Cost of filial leave should be shared
ON FRIDAY, Northeast China's Heilongjiang province announced that local workers who are the only child of a family can enjoy paid leave of up to 20 days a year if their parents have to be hospitalized. Heilongjiang is the sixth province to adopt such a policy. Rednet.com comments:
Those who are a single child face a dilemma should their parents get sick and be admitted to hospital: If they choose to take care of their parents, they have to ask for unpaid leave and their request might be rejected; if they choose to continue working, their parents' treatment might be affected because they are not there to make decisions. Besides, elderly parents might suffer psychologically when they are in hospital but their children cannot come to visit them. Worse, parents might die before their children are able to visit them.

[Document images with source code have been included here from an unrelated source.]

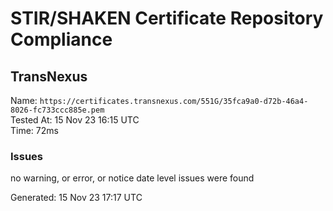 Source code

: # STIR/SHAKEN Certificate Repository Compliance

## TransNexus

Name: `https://certificates.transnexus.com/551G/35fca9a0-d72b-46a4-8026-fc733ccc885e.pem`\
Tested At: 15 Nov 23 16:15 UTC\
Time: 72ms

### Issues

no warning, or error, or notice date level issues were found

Generated: 15 Nov 23 17:17 UTC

However, the new leave will be an extra burden on enterprises, because employers will still have to pay any employees taking the additional leave. Worse, some enterprises might try to avoid employing those who are the only child of their family in order to save the cost.
In order to avoid such a situation, local governments need to ensure that enterprises don't bear the additional cost alone. For example, local governments could reimburse enterprises, or grant them tax incentives, according to the number of their staff members who apply for the new leave, so the additional financial burden is shared. It was a decadelong official policy that couples should have one child only. Now the local governments are obliged to help those who followed that policy.